The topic of encrypting stored procedures in SQL was recently discussed on twitter as a means of preventing customers from making unsupportable changes to the database code. I can certainly see the purpose behind that, and as commented by Brent Ozar (blog/twitter) on Jeremiah Peschka’s (blog/twitter) blog post “Encrypted Stored Procedures and their Effect on my Rug”, Quest software encrypts their code to minimize support costs. This is pretty weak, but I can certainly see how it would be just enough of a hassle that your average SQL person wouldn’t mess with it.
Use SQLCLR for everything and Obfuscate the Code at Compile Time
This one is really just a slight step above the use of WITH ENCRYPTION for irritating, but breakable. Notwithstanding the fact that putting everything in SQLCLR is just a bad idea, performance will be slower since data access is much faster using the tool designed for it TSQL, you haven’t gained a whole lot if all your SQLCLR code is doing is issuing TSQL against the database. SQL Trace and Profiler can easily trap everyone of your queries and beyond that, the plan cache in SQL 2005/2008 can be queried to get the statements from the plans themselves.
Beyond that, its really easy for someone to reverse engineer your SQLCLR Assembly using .NET Reflector, and the SQL 2005 Browser Addin. Even if you obfuscate the code, the TSQL statements are string fields that can’t be obfuscated, so they will be easily readable in text once decompiled by Reflector. The code obfuscation is really only going to slow down a determined person. Reflector can export all the code in the class files, and a Visual Studio solution that allows someone to navigate through the objects and methods to determine what calls what.
Install a SQL Express Instance and lock it down for use by only your application
If you’re database is under 4GB (now 10GB in SQL Express 2008 R2), this almost seems viable, but you won’t get past a Local Administrator since they can still gain access to the instance and/or database.

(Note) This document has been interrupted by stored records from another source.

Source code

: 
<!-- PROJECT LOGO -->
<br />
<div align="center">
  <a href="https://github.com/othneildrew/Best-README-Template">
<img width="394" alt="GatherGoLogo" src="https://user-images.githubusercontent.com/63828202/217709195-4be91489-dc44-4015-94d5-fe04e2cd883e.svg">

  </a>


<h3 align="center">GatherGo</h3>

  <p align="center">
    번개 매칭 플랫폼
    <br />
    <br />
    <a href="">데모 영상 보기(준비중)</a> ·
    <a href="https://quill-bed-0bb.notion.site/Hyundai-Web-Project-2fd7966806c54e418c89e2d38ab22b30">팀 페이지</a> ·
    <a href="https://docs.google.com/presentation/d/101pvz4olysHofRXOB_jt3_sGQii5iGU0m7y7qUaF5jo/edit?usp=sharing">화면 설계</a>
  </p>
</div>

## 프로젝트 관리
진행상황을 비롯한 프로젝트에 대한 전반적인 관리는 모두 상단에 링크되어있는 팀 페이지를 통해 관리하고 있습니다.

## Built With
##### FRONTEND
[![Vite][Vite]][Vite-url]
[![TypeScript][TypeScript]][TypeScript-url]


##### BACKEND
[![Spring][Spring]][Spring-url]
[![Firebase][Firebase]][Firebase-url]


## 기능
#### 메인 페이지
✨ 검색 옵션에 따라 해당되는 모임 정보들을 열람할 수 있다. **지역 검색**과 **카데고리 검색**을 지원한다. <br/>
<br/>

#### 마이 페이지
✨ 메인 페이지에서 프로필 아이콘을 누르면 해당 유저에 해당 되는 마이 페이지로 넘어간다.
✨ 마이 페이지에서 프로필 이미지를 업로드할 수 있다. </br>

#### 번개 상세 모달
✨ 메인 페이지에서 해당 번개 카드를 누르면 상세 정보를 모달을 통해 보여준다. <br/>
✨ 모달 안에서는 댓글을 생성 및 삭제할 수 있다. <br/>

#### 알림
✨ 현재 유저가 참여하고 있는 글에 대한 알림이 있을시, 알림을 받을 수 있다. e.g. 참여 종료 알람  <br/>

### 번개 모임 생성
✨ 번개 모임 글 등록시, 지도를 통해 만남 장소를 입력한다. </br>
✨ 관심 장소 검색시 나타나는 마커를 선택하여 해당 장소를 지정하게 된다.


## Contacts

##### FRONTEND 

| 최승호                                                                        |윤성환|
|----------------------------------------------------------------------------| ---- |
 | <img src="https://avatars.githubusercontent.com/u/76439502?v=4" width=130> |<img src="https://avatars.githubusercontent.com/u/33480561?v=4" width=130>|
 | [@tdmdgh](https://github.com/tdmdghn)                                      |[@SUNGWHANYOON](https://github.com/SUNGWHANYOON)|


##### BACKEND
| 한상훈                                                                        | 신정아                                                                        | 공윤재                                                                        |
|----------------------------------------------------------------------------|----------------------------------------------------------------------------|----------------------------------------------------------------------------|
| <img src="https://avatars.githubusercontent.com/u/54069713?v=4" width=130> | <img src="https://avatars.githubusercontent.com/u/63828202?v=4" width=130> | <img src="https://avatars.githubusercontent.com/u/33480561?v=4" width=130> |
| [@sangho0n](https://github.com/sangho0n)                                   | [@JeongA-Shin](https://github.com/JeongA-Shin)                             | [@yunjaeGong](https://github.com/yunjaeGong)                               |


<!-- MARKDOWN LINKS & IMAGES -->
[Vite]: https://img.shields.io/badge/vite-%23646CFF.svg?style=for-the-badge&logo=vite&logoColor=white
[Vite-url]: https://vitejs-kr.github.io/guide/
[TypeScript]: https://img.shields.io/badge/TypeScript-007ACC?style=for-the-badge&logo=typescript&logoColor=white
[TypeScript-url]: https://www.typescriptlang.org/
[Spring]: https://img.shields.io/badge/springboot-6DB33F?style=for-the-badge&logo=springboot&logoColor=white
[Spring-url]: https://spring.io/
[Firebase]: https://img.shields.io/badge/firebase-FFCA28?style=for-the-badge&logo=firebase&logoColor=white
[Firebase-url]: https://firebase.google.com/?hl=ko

Encrypt/Decrypt all data in the Application
This will certainly make it harder for someone to access the data, but it also has a significant performance penalty with it as well since the database engine has to perform any lookups using an encrypted value. You’ve also increased the time it might take to perform support for a problem with the database since you have to decrypt all the data before you can begin troubleshooting an issue. With the application responsible for all encryption/decryption, you’ve protected the data from view, but made the application the weak link in the chain, and it can now be focused on to determine the algorithm being used and what the secret for that algorithm is. A persistent person with knowledge of a debugger can find these out with enough time.
Obfuscate Table and Column Names in the Database
I’ve seen this mentioned on the forums at least twice, but the idea is that you wouldn’t name a table EMPLOYEES, you’d name it YLEMESOPE, and then have similarly useless obfuscated names like MRFTISEAN for FIRSTNAME, and NESMATLA for LASTNAME. My question both times was, how exactly do you plan to be able to do ongoing development in a database named like that? The people always seem to think that they can manage it. I have to be honest, this one along with the last one, would probably make it so ridiculously hard to mess with that few people would actually go through the effort of trying to figure it out, but someone may have more time on their hands than I think. I’d hate to have to be the person who tries to support that kind of an application though.
If you consider your database to be so proprietary that it can’t be seen by anyone else, your only way to ensure that this occurs is to never distribute your database.